• _WHAT TO PRODUCE_: Wherever the string "slownik" appears in the records, return the line that holds it.

• _PROVIDED INFORMATION_:
········

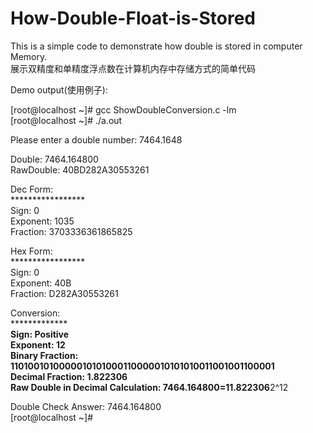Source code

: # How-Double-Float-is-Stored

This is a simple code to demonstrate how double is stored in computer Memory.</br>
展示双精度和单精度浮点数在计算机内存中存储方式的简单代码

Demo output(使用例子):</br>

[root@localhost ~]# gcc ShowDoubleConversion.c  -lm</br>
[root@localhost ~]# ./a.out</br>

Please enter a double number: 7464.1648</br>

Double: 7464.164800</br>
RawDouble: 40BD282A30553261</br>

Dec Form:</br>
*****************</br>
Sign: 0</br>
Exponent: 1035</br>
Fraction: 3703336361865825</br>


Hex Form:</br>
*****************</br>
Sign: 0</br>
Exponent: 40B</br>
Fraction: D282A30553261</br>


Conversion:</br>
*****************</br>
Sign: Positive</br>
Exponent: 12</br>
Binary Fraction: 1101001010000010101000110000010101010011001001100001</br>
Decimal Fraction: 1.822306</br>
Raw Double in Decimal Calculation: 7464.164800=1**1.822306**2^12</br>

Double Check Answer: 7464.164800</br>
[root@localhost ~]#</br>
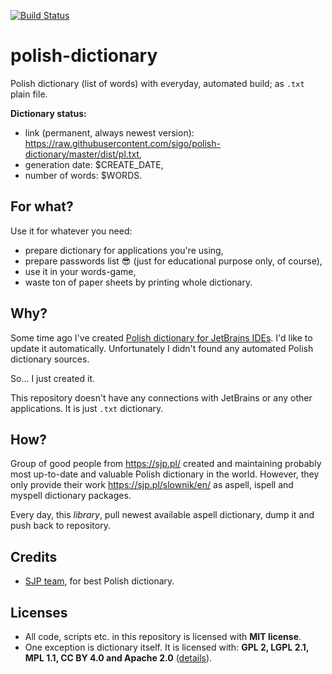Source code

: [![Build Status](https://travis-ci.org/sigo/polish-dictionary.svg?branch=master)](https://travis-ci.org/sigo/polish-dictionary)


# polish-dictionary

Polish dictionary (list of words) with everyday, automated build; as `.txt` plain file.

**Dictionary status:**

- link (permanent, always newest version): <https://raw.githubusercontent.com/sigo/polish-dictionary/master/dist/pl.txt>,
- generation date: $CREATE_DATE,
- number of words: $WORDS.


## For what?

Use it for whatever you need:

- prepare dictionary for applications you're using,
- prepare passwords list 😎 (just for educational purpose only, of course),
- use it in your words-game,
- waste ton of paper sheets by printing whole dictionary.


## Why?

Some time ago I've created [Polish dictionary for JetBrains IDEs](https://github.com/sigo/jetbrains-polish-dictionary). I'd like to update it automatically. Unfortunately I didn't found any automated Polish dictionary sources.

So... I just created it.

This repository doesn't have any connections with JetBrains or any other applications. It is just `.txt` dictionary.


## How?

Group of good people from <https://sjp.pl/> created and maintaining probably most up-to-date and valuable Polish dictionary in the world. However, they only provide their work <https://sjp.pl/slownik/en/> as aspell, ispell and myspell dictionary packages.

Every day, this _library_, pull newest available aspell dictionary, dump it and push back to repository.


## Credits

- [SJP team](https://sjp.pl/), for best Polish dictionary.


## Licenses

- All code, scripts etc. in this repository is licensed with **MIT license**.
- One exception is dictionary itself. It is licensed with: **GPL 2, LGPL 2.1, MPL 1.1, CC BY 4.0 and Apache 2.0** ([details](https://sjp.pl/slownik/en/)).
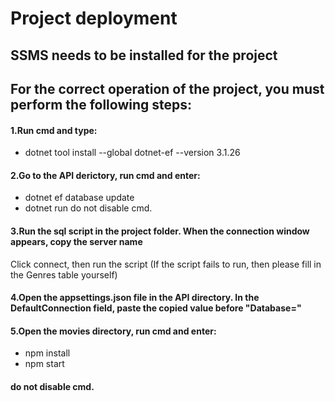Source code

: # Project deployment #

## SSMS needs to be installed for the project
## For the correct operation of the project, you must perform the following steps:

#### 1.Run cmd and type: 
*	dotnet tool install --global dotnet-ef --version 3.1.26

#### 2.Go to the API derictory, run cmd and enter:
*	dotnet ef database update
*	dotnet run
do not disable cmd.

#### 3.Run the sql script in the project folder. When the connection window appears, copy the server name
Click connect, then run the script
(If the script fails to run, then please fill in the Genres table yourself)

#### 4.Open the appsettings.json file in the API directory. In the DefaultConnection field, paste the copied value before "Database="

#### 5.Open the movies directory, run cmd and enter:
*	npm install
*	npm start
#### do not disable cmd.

········

• _RESULT_:
Group of good people from <https://sjp.pl/> created and maintaining probably most up-to-date and valuable Polish dictionary in the world. However, they only provide their work <https://sjp.pl/slownik/en/> as aspell, ispell and myspell dictionary packages.
- One exception is dictionary itself. It is licensed with: **GPL 2, LGPL 2.1, MPL 1.1, CC BY 4.0 and Apache 2.0** ([details](https://sjp.pl/slownik/en/)).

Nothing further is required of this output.